PRINCE ROGERS NELSON, 1958-2016

prince-planet-earth

^ the entire planet and all of its region were Prince’s musical playground

—- —- —-

It was in 1979 that I first saw Prince, at the Paradise Rock Club in Boston. He was barely 21 years old but had already made a second album, epoynymously Prince, following a first LP named For You, whose sound I had already taken intensely to heart thanks to tracks like “Soft and Wet,” “Crazy for You,m” “Baby,” and “Just As Long As We’re Together.” The second LP was just as fierce — we all know its hits, “I Wanna Be Your Lover,” “Sexy Dancer,” “Why You Wanna Treat Me So bad” — and that night at the Paradise he performed them. And never again was music the same for me. He had footprint and a walk, as an R & B master must, and he had a voice all his own too : a high, febrile, feral falsetto half shriek, half tears, a high octave noise both sensuous and absolutely cold. It was a voice to break you,. or make you, or both, and in either order.

From there, Prince — he never used his full name, and often thereafter he cloaked his name in verbal denials and symbols, all in keeping with his break you or make you persona — –moved forward on his signature riff : clenched fist, squeezed guitar strings, skip steps and backfoot front walk, through song after song of loverboy ha ha’s and squeaky blah blah that somehow made you grin and giggle and imitate all of him, or as much of him as you could parse. “Dirty Mind,” “Controversy,” “Sexuality,” “Raspberry Beret,” “When Doves Cry,” “If I Was Your Girlfriend,” “1999,” “Little Red Corvette,” “I Would Die For U,” and, of course, “Purple Rain” — all of these spun Prince to the top of the love god mountain. And what a love god ! Majestic, never; wise cracking, always. Seducing you was, for Prince, an act of comedy and horsefeathers, slang and brag, tickle and guffaw.
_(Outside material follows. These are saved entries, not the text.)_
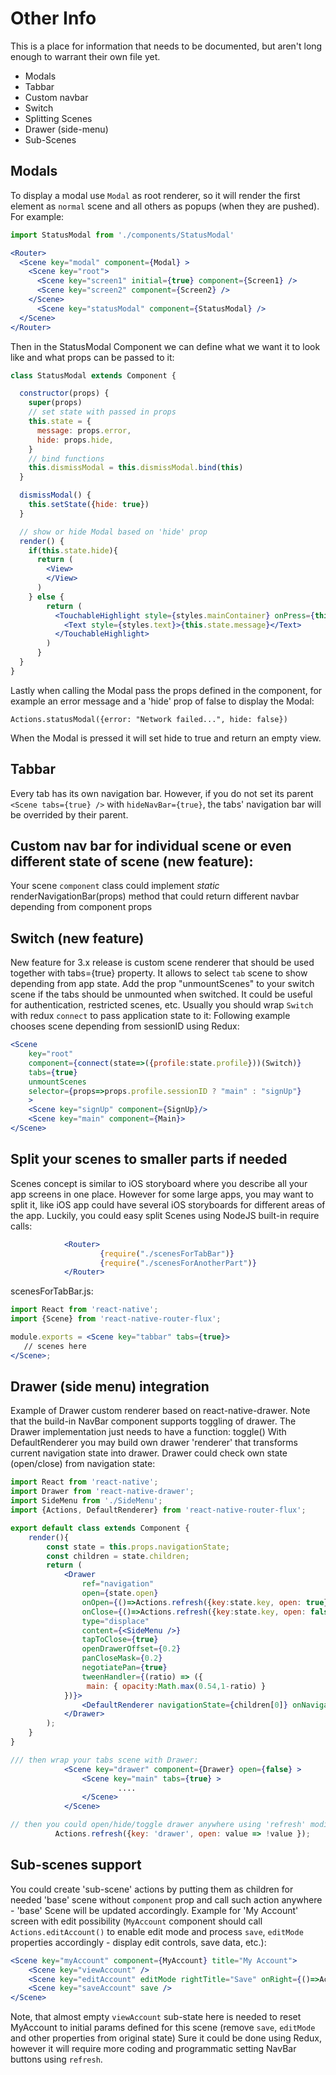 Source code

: # Other Info

This is a place for information that needs to be documented, but aren't long enough to warrant their own file yet.

- Modals
- Tabbar
- Custom navbar
- Switch
- Splitting Scenes
- Drawer (side-menu)
- Sub-Scenes

## Modals
To display a modal use `Modal` as root renderer, so it will render the first element as `normal` scene and all others as popups (when they are pushed).
For example:
```jsx
import StatusModal from './components/StatusModal'

<Router>
  <Scene key="modal" component={Modal} >
    <Scene key="root">
      <Scene key="screen1" initial={true} component={Screen1} />
      <Scene key="screen2" component={Screen2} />
    </Scene>
      <Scene key="statusModal" component={StatusModal} />
  </Scene>
</Router>
```

Then in the StatusModal Component we can define what we want it to look like and what props can be passed to it:

```jsx
class StatusModal extends Component {

  constructor(props) {
    super(props)
    // set state with passed in props
    this.state = {
      message: props.error,
      hide: props.hide,
    }
    // bind functions
    this.dismissModal = this.dismissModal.bind(this)
  }

  dismissModal() {
    this.setState({hide: true})
  }

  // show or hide Modal based on 'hide' prop
  render() {
    if(this.state.hide){
      return (
        <View>
        </View>
      )
    } else {
        return (
          <TouchableHighlight style={styles.mainContainer} onPress={this.dismissModal}>
            <Text style={styles.text}>{this.state.message}</Text>
          </TouchableHighlight>
        )
      }
  }
}
```

Lastly when calling the Modal pass the props defined in the component, for example an error message and a 'hide' prop of false to display the Modal:

`Actions.statusModal({error: "Network failed...", hide: false})`

When the Modal is pressed it will set hide to true and return an empty view.

## Tabbar
Every tab has its own navigation bar. However, if you do not set its parent `<Scene tabs={true} />` with `hideNavBar={true}`, the tabs' navigation bar will be overrided by their parent.

## Custom nav bar for individual scene or even different state of scene (new feature):
Your scene `component` class could implement _static_ renderNavigationBar(props) method that could return different navbar depending from component props

## Switch (new feature)
New feature for 3.x release is custom scene renderer that should be used together with tabs={true} property. It allows to select `tab` scene to show depending from app state. Add the prop "unmountScenes" to your switch scene if the tabs should be unmounted when switched.
It could be useful for authentication, restricted scenes, etc. Usually you should wrap `Switch` with redux `connect` to pass application state to it:
Following example chooses scene depending from sessionID using Redux:
```jsx
<Scene
    key="root"
    component={connect(state=>({profile:state.profile}))(Switch)}
    tabs={true}
    unmountScenes
    selector={props=>props.profile.sessionID ? "main" : "signUp"}
    >
    <Scene key="signUp" component={SignUp}/>
    <Scene key="main" component={Main}>
</Scene>
```

## Split your scenes to smaller parts if needed
Scenes concept is similar to iOS storyboard where you describe all your app screens in one place. However for some large apps, you may want to split it, like iOS app could have several iOS storyboards for different areas of the app.
Luckily, you could easy split Scenes using NodeJS built-in require calls:
```jsx
            <Router>
                    {require("./scenesForTabBar")}
                    {require("./scenesForAnotherPart")}
            </Router>
```

scenesForTabBar.js:
```jsx
import React from 'react-native';
import {Scene} from 'react-native-router-flux';

module.exports = <Scene key="tabbar" tabs={true}>
   // scenes here
</Scene>;
```

## Drawer (side menu) integration
Example of Drawer custom renderer based on react-native-drawer. Note that the build-in NavBar component supports toggling of drawer. The Drawer implementation just needs to have a function: toggle()
With DefaultRenderer you may build own drawer 'renderer' that transforms current navigation state into drawer. Drawer could check own state (open/close) from navigation state:

```jsx
import React from 'react-native';
import Drawer from 'react-native-drawer';
import SideMenu from './SideMenu';
import {Actions, DefaultRenderer} from 'react-native-router-flux';

export default class extends Component {
    render(){
        const state = this.props.navigationState;
        const children = state.children;
        return (
            <Drawer
                ref="navigation"
                open={state.open}
                onOpen={()=>Actions.refresh({key:state.key, open: true})}
                onClose={()=>Actions.refresh({key:state.key, open: false})}
                type="displace"
                content={<SideMenu />}
                tapToClose={true}
                openDrawerOffset={0.2}
                panCloseMask={0.2}
                negotiatePan={true}
                tweenHandler={(ratio) => ({
                 main: { opacity:Math.max(0.54,1-ratio) }
            })}>
                <DefaultRenderer navigationState={children[0]} onNavigate={this.props.onNavigate} />
            </Drawer>
        );
    }
}

/// then wrap your tabs scene with Drawer:
            <Scene key="drawer" component={Drawer} open={false} >
                <Scene key="main" tabs={true} >
                        ....
                </Scene>
            </Scene>

// then you could open/hide/toggle drawer anywhere using 'refresh' modifiers:
          Actions.refresh({key: 'drawer', open: value => !value });
```
## Sub-scenes support
You could create 'sub-scene' actions by putting them as children for needed 'base' scene without `component` prop and call such action anywhere - 'base' Scene will be updated accordingly.
Example for 'My Account' screen with edit possibility (`MyAccount` component should call `Actions.editAccount()` to enable edit mode and process `save`, `editMode` properties accordingly - display edit controls, save data, etc.):

```jsx
<Scene key="myAccount" component={MyAccount} title="My Account">
    <Scene key="viewAccount" />
    <Scene key="editAccount" editMode rightTitle="Save" onRight={()=>Actions.saveAccount()} leftTitle="Cancel" onLeft={()=>Actions.viewAccount()} />
    <Scene key="saveAccount" save />
</Scene>
```
Note, that almost empty `viewAccount` sub-state here is needed to reset MyAccount to initial params defined for this scene (remove `save`, `editMode` and other properties from original state)
Sure it could be done using Redux, however it will require more coding and programmatic setting NavBar buttons using `refresh`.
Where soul men sounded righteous, Prince always sounded naughty: but despite the flutter and kerfuffle, Prince somehow sounded tender, too, and at the end of the day, sincere. Though you could never be sure, that soon, unexpectedly, he would rhythmically pull the verbal rug out from under.

Though every lick of his rhythms and each peep of is voice was his alone, his fiercely individual approach to both guitar and voice was as classic as the music of story-tel;ling itself. Those who have heard Blind Lemon Jefferson,. Blind Willie Johnson, Barbecue Bob, John Estes, John Lee Williamson, Jimmy Reed, Dr. Ross, Magic Sam, and R. L. Burnside will understand perfectly the solo showmanship tradition of inimitability of which Prince was as profound a master as any musician of our era.
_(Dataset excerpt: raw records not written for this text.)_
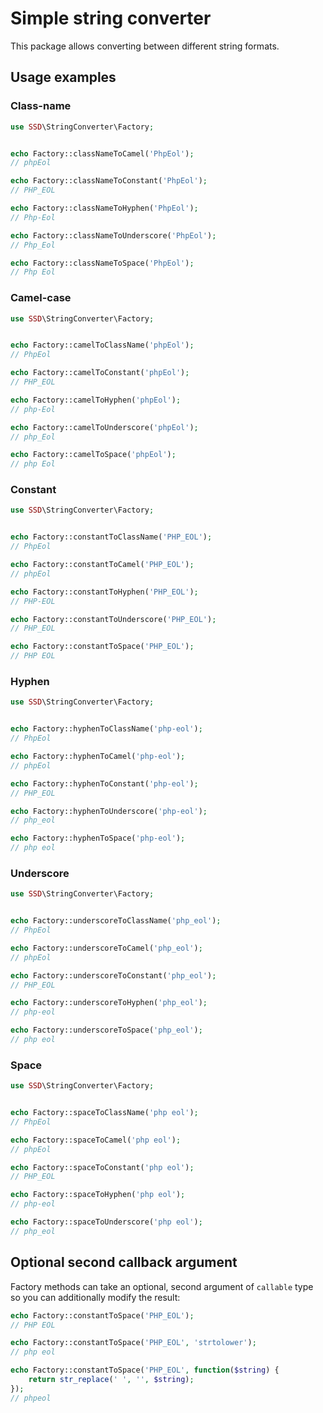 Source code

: # Simple string converter

This package allows converting between different string formats.

## Usage examples

### Class-name

```php
use SSD\StringConverter\Factory;


echo Factory::classNameToCamel('PhpEol');
// phpEol

echo Factory::classNameToConstant('PhpEol');
// PHP_EOL

echo Factory::classNameToHyphen('PhpEol');
// Php-Eol

echo Factory::classNameToUnderscore('PhpEol');
// Php_Eol

echo Factory::classNameToSpace('PhpEol');
// Php Eol
```

### Camel-case

```php
use SSD\StringConverter\Factory;


echo Factory::camelToClassName('phpEol');
// PhpEol

echo Factory::camelToConstant('phpEol');
// PHP_EOL

echo Factory::camelToHyphen('phpEol');
// php-Eol

echo Factory::camelToUnderscore('phpEol');
// php_Eol

echo Factory::camelToSpace('phpEol');
// php Eol
```

### Constant

```php
use SSD\StringConverter\Factory;


echo Factory::constantToClassName('PHP_EOL');
// PhpEol

echo Factory::constantToCamel('PHP_EOL');
// phpEol

echo Factory::constantToHyphen('PHP_EOL');
// PHP-EOL

echo Factory::constantToUnderscore('PHP_EOL');
// PHP_EOL

echo Factory::constantToSpace('PHP_EOL');
// PHP EOL
```

### Hyphen

```php
use SSD\StringConverter\Factory;


echo Factory::hyphenToClassName('php-eol');
// PhpEol

echo Factory::hyphenToCamel('php-eol');
// phpEol

echo Factory::hyphenToConstant('php-eol');
// PHP_EOL

echo Factory::hyphenToUnderscore('php-eol');
// php_eol

echo Factory::hyphenToSpace('php-eol');
// php eol
```

### Underscore

```php
use SSD\StringConverter\Factory;


echo Factory::underscoreToClassName('php_eol');
// PhpEol

echo Factory::underscoreToCamel('php_eol');
// phpEol

echo Factory::underscoreToConstant('php_eol');
// PHP_EOL

echo Factory::underscoreToHyphen('php_eol');
// php-eol

echo Factory::underscoreToSpace('php_eol');
// php eol
```

### Space

```php
use SSD\StringConverter\Factory;


echo Factory::spaceToClassName('php eol');
// PhpEol

echo Factory::spaceToCamel('php eol');
// phpEol

echo Factory::spaceToConstant('php eol');
// PHP_EOL

echo Factory::spaceToHyphen('php eol');
// php-eol

echo Factory::spaceToUnderscore('php eol');
// php_eol
```

## Optional second callback argument

Factory methods can take an optional, second argument of `callable` type so you can additionally modify the result:

```php
echo Factory::constantToSpace('PHP_EOL');
// PHP EOL

echo Factory::constantToSpace('PHP_EOL', 'strtolower');
// php eol

echo Factory::constantToSpace('PHP_EOL', function($string) {
    return str_replace(' ', '', $string);
});
// phpeol
```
Solo genius was not his only string. He was also the ultimate bandleader, as perfectionist and dazzling as his great predecessors in the big band swing to big band funk eras. Few of these, however, were led by guitarist-singers. Only Gatemouth Brown comes to mind. If you saw Brown perform, late in life, in his cowboy hat and flaunting his telecaster, you saw more than a little of what Prince was grounded in.
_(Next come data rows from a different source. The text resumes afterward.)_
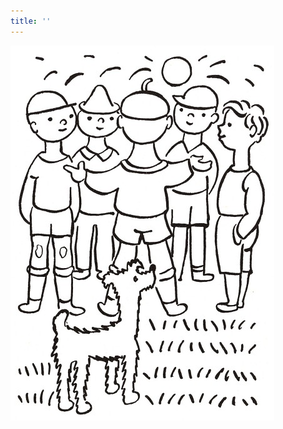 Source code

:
 ```yaml
---
title: ''
---
```


![povidani_o_pejskovi_a_kocicce_030](./resources/povidani_o_pejskovi_a_kocicce_030.jpg)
Since those first years, Prince’s music broadened and become unimaginably more ambitious : complex, extended, and visionary in the multiplexity manner of Funkadelic, Jimi Hendrix, and rock opera in general, from all of whom he borrowed concept without ever imitating their sound. Unlike these guitar-focused, psychedelic sources, Prince gave us an orchestral sound : perhaps a legacy from his Dad, a jazz band trumpet stalwart. His last album, Hit n Run Phase 2, shows off all of that, amidst his falsetto and his backfoot front step.

Prince died only yesterday, not yet reaching his 58th birthday. His death, from causes as yet unannounced, follows that of is protege Vanity, of the Vanity 6 girl group, whose blossomy sexuality epitomized his notion of story-tel;ling distortion. Vanity was also age 57 and had serious health issues, as Prince appears to have succumbed to as well.

There won’t be another Prince. The guitar-singer Black music icon seems lost to us amid the vocal croons and rapid mouths of hip hop, not to mention rendered obsolete by the digital stringwork of house music and techno.